Stored data entries:
·····

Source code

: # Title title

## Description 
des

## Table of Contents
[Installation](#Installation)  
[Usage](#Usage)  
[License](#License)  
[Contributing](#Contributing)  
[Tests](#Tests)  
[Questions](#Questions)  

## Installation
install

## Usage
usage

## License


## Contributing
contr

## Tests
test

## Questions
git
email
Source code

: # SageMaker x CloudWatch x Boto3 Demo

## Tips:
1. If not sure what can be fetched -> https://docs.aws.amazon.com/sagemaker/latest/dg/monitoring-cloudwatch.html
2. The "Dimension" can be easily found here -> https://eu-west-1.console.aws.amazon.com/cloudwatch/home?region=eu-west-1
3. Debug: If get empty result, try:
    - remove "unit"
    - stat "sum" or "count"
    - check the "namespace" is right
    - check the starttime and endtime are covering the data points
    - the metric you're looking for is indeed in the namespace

·····

Exercise brief: Each line of the data above must be restated word for word.

Completed exercise:
Source code

: # Title title

## Description 
des

## Table of Contents
[Installation](#Installation)  
[Usage](#Usage)  
[License](#License)  
[Contributing](#Contributing)  
[Tests](#Tests)  
[Questions](#Questions)  

## Installation
install

## Usage
usage

## License


## Contributing
contr

## Tests
test

## Questions
git
email
Source code

: # SageMaker x CloudWatch x Boto3 Demo

## Tips:
1. If not sure what can be fetched -> https://docs.aws.amazon.com/sagemaker/latest/dg/monitoring-cloudwatch.html
2. The "Dimension" can be easily found here -> https://eu-west-1.console.aws.amazon.com/cloudwatch/home?region=eu-west-1
3. Debug: If get empty result, try:
    - remove "unit"
    - stat "sum" or "count"
    - check the "namespace" is right
    - check the starttime and endtime are covering the data points
    - the metric you're looking for is indeed in the namespace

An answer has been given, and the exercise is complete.